Restate every entry verbatim; drop the pictures.

[Saved entries]
════════════════════

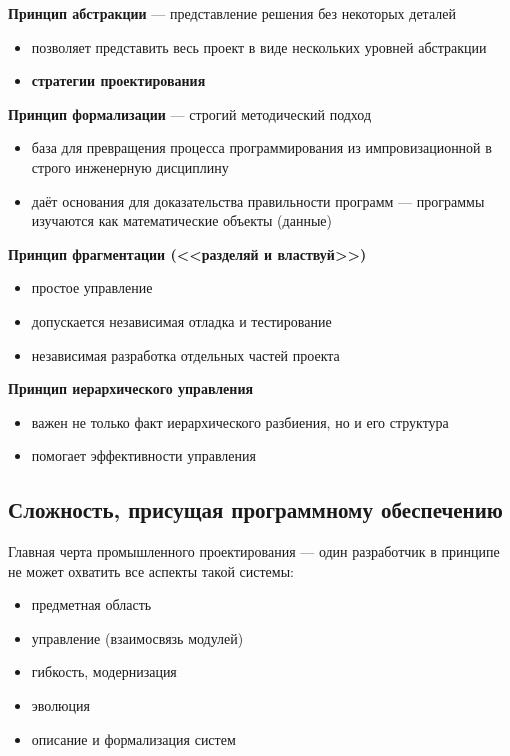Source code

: \textbf{Принцип абстракции} --- представление решения без некоторых деталей
\begin{itemize}
  \item позволяет представить весь проект в виде нескольких уровней абстракции
  \item \textbf{стратегии проектирования}
\end{itemize}

\textbf{Принцип формализации} --- строгий методический подход
\begin{itemize}
  \item база для превращения процесса программирования из импровизационной в строго инженерную дисциплину
  \item даёт основания для доказательства правильности программ --- программы изучаются как математические объекты (данные)
\end{itemize}

\textbf{Принцип фрагментации (<<разделяй и властвуй>>)}
\begin{itemize}
  \item простое управление
  \item допускается независимая отладка и тестирование
  \item независимая разработка отдельных частей проекта
\end{itemize}

\textbf{Принцип иерархического управления}
\begin{itemize}
  \item важен не только факт иерархического разбиения, но и его структура
  \item помогает эффективности управления
\end{itemize}

\subsection{Сложность, присущая программному обеспечению}
Главная черта промышленного проектирования --- один разработчик в принципе не может охватить все аспекты такой системы:
\begin{itemize}
  \item предметная область
  \item управление (взаимосвязь модулей)
  \item гибкость, модернизация
  \item эволюция
  \item описание и формализация систем
\end{itemize}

════════════════════

# EXERCISE RESPONSE
Source code

: \textbf{Принцип абстракции} --- представление решения без некоторых деталей
\begin{itemize}
  \item позволяет представить весь проект в виде нескольких уровней абстракции
  \item \textbf{стратегии проектирования}
\end{itemize}

\textbf{Принцип формализации} --- строгий методический подход
\begin{itemize}
  \item база для превращения процесса программирования из импровизационной в строго инженерную дисциплину
  \item даёт основания для доказательства правильности программ --- программы изучаются как математические объекты (данные)
\end{itemize}

\textbf{Принцип фрагментации (<<разделяй и властвуй>>)}
\begin{itemize}
  \item простое управление
  \item допускается независимая отладка и тестирование
  \item независимая разработка отдельных частей проекта
\end{itemize}

\textbf{Принцип иерархического управления}
\begin{itemize}
  \item важен не только факт иерархического разбиения, но и его структура
  \item помогает эффективности управления
\end{itemize}

\subsection{Сложность, присущая программному обеспечению}
Главная черта промышленного проектирования --- один разработчик в принципе не может охватить все аспекты такой системы:
\begin{itemize}
  \item предметная область
  \item управление (взаимосвязь модулей)
  \item гибкость, модернизация
  \item эволюция
  \item описание и формализация систем
\end{itemize}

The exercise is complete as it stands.